Requirement: Without changing a character, return the entries, but not the images they hold.

Dataset entries:
☆ ☆ ☆ ☆ ☆ ☆ ☆

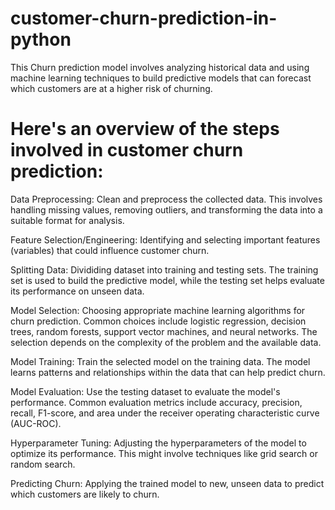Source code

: # customer-churn-prediction-in-python
This Churn prediction model involves analyzing historical data and using machine learning techniques to build predictive models that can forecast which customers are at a higher risk of churning.
# Here's an overview of the steps involved in customer churn prediction:
Data Preprocessing: Clean and preprocess the collected data. This involves handling missing values, removing outliers, and transforming the data into a suitable format for analysis.

Feature Selection/Engineering: Identifying and selecting important features (variables) that could influence customer churn. 

Splitting Data: Divididing dataset into training and testing sets. The training set is used to build the predictive model, while the testing set helps evaluate its performance on unseen data.

Model Selection: Choosing appropriate machine learning algorithms for churn prediction. Common choices include logistic regression, decision trees, random forests, support vector machines, and neural networks. The selection depends on the complexity of the problem and the available data.

Model Training: Train the selected model on the training data. The model learns patterns and relationships within the data that can help predict churn.

Model Evaluation: Use the testing dataset to evaluate the model's performance. Common evaluation metrics include accuracy, precision, recall, F1-score, and area under the receiver operating characteristic curve (AUC-ROC).

Hyperparameter Tuning: Adjusting the hyperparameters of the model to optimize its performance. This might involve techniques like grid search or random search.

Predicting Churn: Applying the trained model to new, unseen data to predict which customers are likely to churn.
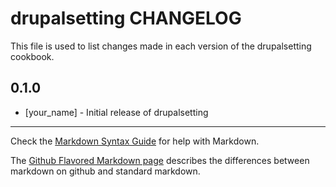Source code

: drupalsetting CHANGELOG
=======================

This file is used to list changes made in each version of the drupalsetting cookbook.

0.1.0
-----
- [your_name] - Initial release of drupalsetting

- - -
Check the [Markdown Syntax Guide](http://daringfireball.net/projects/markdown/syntax) for help with Markdown.

The [Github Flavored Markdown page](http://github.github.com/github-flavored-markdown/) describes the differences between markdown on github and standard markdown.
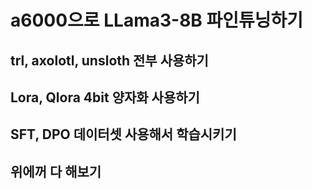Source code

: # a6000으로 LLama3-8B 파인튜닝하기
## trl, axolotl, unsloth 전부 사용하기
## Lora, Qlora 4bit 양자화 사용하기
## SFT, DPO 데이터셋 사용해서 학습시키기
## 위에꺼 다 해보기

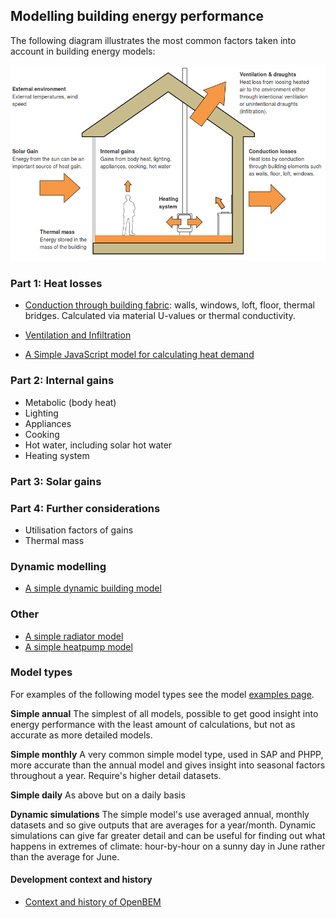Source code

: ## Modelling building energy performance

The following diagram illustrates the most common factors taken into account in building energy models:

![diagram.png](files/diagram.png)

### Part 1: Heat losses

- [Conduction through building fabric](fabricheatloss.md): walls, windows, loft, floor, thermal bridges. Calculated via material U-values or thermal conductivity.
- [Ventilation and Infiltration](ventilation.md)

- [A Simple JavaScript model for calculating heat demand](SimpleJSModel.md)

### Part 2: Internal gains

- Metabolic (body heat)
- Lighting
- Appliances
- Cooking
- Hot water, including solar hot water
- Heating system

### Part 3: Solar gains

### Part 4: Further considerations

- Utilisation factors of gains
- Thermal mass

### Dynamic modelling

- [A simple dynamic building model](dynamicmodel.md)

### Other
- [A simple radiator model](radiatormodel.md)
- [A simple heatpump model](heatpumpmodel.md)

### Model types

For examples of the following model types see the model [examples page](modelexamples.md).

**Simple annual**
The simplest of all models, possible to get good insight into energy performance with the least amount of calculations, but not as accurate as more detailed models.

**Simple monthly**
A very common simple model type, used in SAP and PHPP, more accurate than the annual model and gives insight into seasonal factors throughout a year. Require's higher detail datasets.

**Simple daily**
As above but on a daily basis

**Dynamic simulations**
The simple model's use averaged annual, monthly datasets and so give outputs that are averages for a year/month. Dynamic simulations can give far greater detail and can be useful for finding out what happens in extremes of climate: hour-by-hour on a sunny day in June rather than the average for June. 

#### Development context and history

- [Context and history of OpenBEM](history.md)
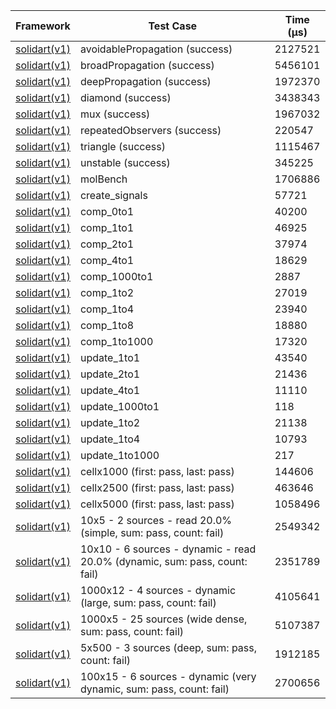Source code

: | Framework | Test Case | Time (μs) |
| --- | --- | --- |
| [solidart(v1)](https://github.com/nank1ro/solidart) | avoidablePropagation (success) | 2127521 |
| [solidart(v1)](https://github.com/nank1ro/solidart) | broadPropagation (success) | 5456101 |
| [solidart(v1)](https://github.com/nank1ro/solidart) | deepPropagation (success) | 1972370 |
| [solidart(v1)](https://github.com/nank1ro/solidart) | diamond (success) | 3438343 |
| [solidart(v1)](https://github.com/nank1ro/solidart) | mux (success) | 1967032 |
| [solidart(v1)](https://github.com/nank1ro/solidart) | repeatedObservers (success) | 220547 |
| [solidart(v1)](https://github.com/nank1ro/solidart) | triangle (success) | 1115467 |
| [solidart(v1)](https://github.com/nank1ro/solidart) | unstable (success) | 345225 |
| [solidart(v1)](https://github.com/nank1ro/solidart) | molBench | 1706886 |
| [solidart(v1)](https://github.com/nank1ro/solidart) | create_signals | 57721 |
| [solidart(v1)](https://github.com/nank1ro/solidart) | comp_0to1 | 40200 |
| [solidart(v1)](https://github.com/nank1ro/solidart) | comp_1to1 | 46925 |
| [solidart(v1)](https://github.com/nank1ro/solidart) | comp_2to1 | 37974 |
| [solidart(v1)](https://github.com/nank1ro/solidart) | comp_4to1 | 18629 |
| [solidart(v1)](https://github.com/nank1ro/solidart) | comp_1000to1 | 2887 |
| [solidart(v1)](https://github.com/nank1ro/solidart) | comp_1to2 | 27019 |
| [solidart(v1)](https://github.com/nank1ro/solidart) | comp_1to4 | 23940 |
| [solidart(v1)](https://github.com/nank1ro/solidart) | comp_1to8 | 18880 |
| [solidart(v1)](https://github.com/nank1ro/solidart) | comp_1to1000 | 17320 |
| [solidart(v1)](https://github.com/nank1ro/solidart) | update_1to1 | 43540 |
| [solidart(v1)](https://github.com/nank1ro/solidart) | update_2to1 | 21436 |
| [solidart(v1)](https://github.com/nank1ro/solidart) | update_4to1 | 11110 |
| [solidart(v1)](https://github.com/nank1ro/solidart) | update_1000to1 | 118 |
| [solidart(v1)](https://github.com/nank1ro/solidart) | update_1to2 | 21138 |
| [solidart(v1)](https://github.com/nank1ro/solidart) | update_1to4 | 10793 |
| [solidart(v1)](https://github.com/nank1ro/solidart) | update_1to1000 | 217 |
| [solidart(v1)](https://github.com/nank1ro/solidart) | cellx1000 (first: pass, last: pass) | 144606 |
| [solidart(v1)](https://github.com/nank1ro/solidart) | cellx2500 (first: pass, last: pass) | 463646 |
| [solidart(v1)](https://github.com/nank1ro/solidart) | cellx5000 (first: pass, last: pass) | 1058496 |
| [solidart(v1)](https://github.com/nank1ro/solidart) | 10x5 - 2 sources - read 20.0% (simple, sum: pass, count: fail) | 2549342 |
| [solidart(v1)](https://github.com/nank1ro/solidart) | 10x10 - 6 sources - dynamic - read 20.0% (dynamic, sum: pass, count: fail) | 2351789 |
| [solidart(v1)](https://github.com/nank1ro/solidart) | 1000x12 - 4 sources - dynamic (large, sum: pass, count: fail) | 4105641 |
| [solidart(v1)](https://github.com/nank1ro/solidart) | 1000x5 - 25 sources (wide dense, sum: pass, count: fail) | 5107387 |
| [solidart(v1)](https://github.com/nank1ro/solidart) | 5x500 - 3 sources (deep, sum: pass, count: fail) | 1912185 |
| [solidart(v1)](https://github.com/nank1ro/solidart) | 100x15 - 6 sources - dynamic (very dynamic, sum: pass, count: fail) | 2700656 |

☆ ☆ ☆ ☆ ☆ ☆ ☆

Response to the exercise:
Source code

: # customer-churn-prediction-in-python
This Churn prediction model involves analyzing historical data and using machine learning techniques to build predictive models that can forecast which customers are at a higher risk of churning.
# Here's an overview of the steps involved in customer churn prediction:
Data Preprocessing: Clean and preprocess the collected data. This involves handling missing values, removing outliers, and transforming the data into a suitable format for analysis.

Feature Selection/Engineering: Identifying and selecting important features (variables) that could influence customer churn. 

Splitting Data: Divididing dataset into training and testing sets. The training set is used to build the predictive model, while the testing set helps evaluate its performance on unseen data.

Model Selection: Choosing appropriate machine learning algorithms for churn prediction. Common choices include logistic regression, decision trees, random forests, support vector machines, and neural networks. The selection depends on the complexity of the problem and the available data.

Model Training: Train the selected model on the training data. The model learns patterns and relationships within the data that can help predict churn.

Model Evaluation: Use the testing dataset to evaluate the model's performance. Common evaluation metrics include accuracy, precision, recall, F1-score, and area under the receiver operating characteristic curve (AUC-ROC).

Hyperparameter Tuning: Adjusting the hyperparameters of the model to optimize its performance. This might involve techniques like grid search or random search.

Predicting Churn: Applying the trained model to new, unseen data to predict which customers are likely to churn.
Source code

: drupalsetting CHANGELOG
=======================

This file is used to list changes made in each version of the drupalsetting cookbook.

0.1.0
-----
- [your_name] - Initial release of drupalsetting

- - -
Check the [Markdown Syntax Guide](http://daringfireball.net/projects/markdown/syntax) for help with Markdown.

The [Github Flavored Markdown page](http://github.github.com/github-flavored-markdown/) describes the differences between markdown on github and standard markdown.
Source code

: # a6000으로 LLama3-8B 파인튜닝하기
## trl, axolotl, unsloth 전부 사용하기
## Lora, Qlora 4bit 양자화 사용하기
## SFT, DPO 데이터셋 사용해서 학습시키기
## 위에꺼 다 해보기

Source code

: ## Modelling building energy performance

The following diagram illustrates the most common factors taken into account in building energy models:

![diagram.png](files/diagram.png)

### Part 1: Heat losses

- [Conduction through building fabric](fabricheatloss.md): walls, windows, loft, floor, thermal bridges. Calculated via material U-values or thermal conductivity.
- [Ventilation and Infiltration](ventilation.md)

- [A Simple JavaScript model for calculating heat demand](SimpleJSModel.md)

### Part 2: Internal gains

- Metabolic (body heat)
- Lighting
- Appliances
- Cooking
- Hot water, including solar hot water
- Heating system

### Part 3: Solar gains

### Part 4: Further considerations

- Utilisation factors of gains
- Thermal mass

### Dynamic modelling

- [A simple dynamic building model](dynamicmodel.md)

### Other
- [A simple radiator model](radiatormodel.md)
- [A simple heatpump model](heatpumpmodel.md)

### Model types

For examples of the following model types see the model [examples page](modelexamples.md).

**Simple annual**
The simplest of all models, possible to get good insight into energy performance with the least amount of calculations, but not as accurate as more detailed models.

**Simple monthly**
A very common simple model type, used in SAP and PHPP, more accurate than the annual model and gives insight into seasonal factors throughout a year. Require's higher detail datasets.

**Simple daily**
As above but on a daily basis

**Dynamic simulations**
The simple model's use averaged annual, monthly datasets and so give outputs that are averages for a year/month. Dynamic simulations can give far greater detail and can be useful for finding out what happens in extremes of climate: hour-by-hour on a sunny day in June rather than the average for June. 

#### Development context and history

- [Context and history of OpenBEM](history.md)
Source code

: | Framework | Test Case | Time (μs) |
| --- | --- | --- |
| [solidart(v1)](https://github.com/nank1ro/solidart) | avoidablePropagation (success) | 2127521 |
| [solidart(v1)](https://github.com/nank1ro/solidart) | broadPropagation (success) | 5456101 |
| [solidart(v1)](https://github.com/nank1ro/solidart) | deepPropagation (success) | 1972370 |
| [solidart(v1)](https://github.com/nank1ro/solidart) | diamond (success) | 3438343 |
| [solidart(v1)](https://github.com/nank1ro/solidart) | mux (success) | 1967032 |
| [solidart(v1)](https://github.com/nank1ro/solidart) | repeatedObservers (success) | 220547 |
| [solidart(v1)](https://github.com/nank1ro/solidart) | triangle (success) | 1115467 |
| [solidart(v1)](https://github.com/nank1ro/solidart) | unstable (success) | 345225 |
| [solidart(v1)](https://github.com/nank1ro/solidart) | molBench | 1706886 |
| [solidart(v1)](https://github.com/nank1ro/solidart) | create_signals | 57721 |
| [solidart(v1)](https://github.com/nank1ro/solidart) | comp_0to1 | 40200 |
| [solidart(v1)](https://github.com/nank1ro/solidart) | comp_1to1 | 46925 |
| [solidart(v1)](https://github.com/nank1ro/solidart) | comp_2to1 | 37974 |
| [solidart(v1)](https://github.com/nank1ro/solidart) | comp_4to1 | 18629 |
| [solidart(v1)](https://github.com/nank1ro/solidart) | comp_1000to1 | 2887 |
| [solidart(v1)](https://github.com/nank1ro/solidart) | comp_1to2 | 27019 |
| [solidart(v1)](https://github.com/nank1ro/solidart) | comp_1to4 | 23940 |
| [solidart(v1)](https://github.com/nank1ro/solidart) | comp_1to8 | 18880 |
| [solidart(v1)](https://github.com/nank1ro/solidart) | comp_1to1000 | 17320 |
| [solidart(v1)](https://github.com/nank1ro/solidart) | update_1to1 | 43540 |
| [solidart(v1)](https://github.com/nank1ro/solidart) | update_2to1 | 21436 |
| [solidart(v1)](https://github.com/nank1ro/solidart) | update_4to1 | 11110 |
| [solidart(v1)](https://github.com/nank1ro/solidart) | update_1000to1 | 118 |
| [solidart(v1)](https://github.com/nank1ro/solidart) | update_1to2 | 21138 |
| [solidart(v1)](https://github.com/nank1ro/solidart) | update_1to4 | 10793 |
| [solidart(v1)](https://github.com/nank1ro/solidart) | update_1to1000 | 217 |
| [solidart(v1)](https://github.com/nank1ro/solidart) | cellx1000 (first: pass, last: pass) | 144606 |
| [solidart(v1)](https://github.com/nank1ro/solidart) | cellx2500 (first: pass, last: pass) | 463646 |
| [solidart(v1)](https://github.com/nank1ro/solidart) | cellx5000 (first: pass, last: pass) | 1058496 |
| [solidart(v1)](https://github.com/nank1ro/solidart) | 10x5 - 2 sources - read 20.0% (simple, sum: pass, count: fail) | 2549342 |
| [solidart(v1)](https://github.com/nank1ro/solidart) | 10x10 - 6 sources - dynamic - read 20.0% (dynamic, sum: pass, count: fail) | 2351789 |
| [solidart(v1)](https://github.com/nank1ro/solidart) | 1000x12 - 4 sources - dynamic (large, sum: pass, count: fail) | 4105641 |
| [solidart(v1)](https://github.com/nank1ro/solidart) | 1000x5 - 25 sources (wide dense, sum: pass, count: fail) | 5107387 |
| [solidart(v1)](https://github.com/nank1ro/solidart) | 5x500 - 3 sources (deep, sum: pass, count: fail) | 1912185 |
| [solidart(v1)](https://github.com/nank1ro/solidart) | 100x15 - 6 sources - dynamic (very dynamic, sum: pass, count: fail) | 2700656 |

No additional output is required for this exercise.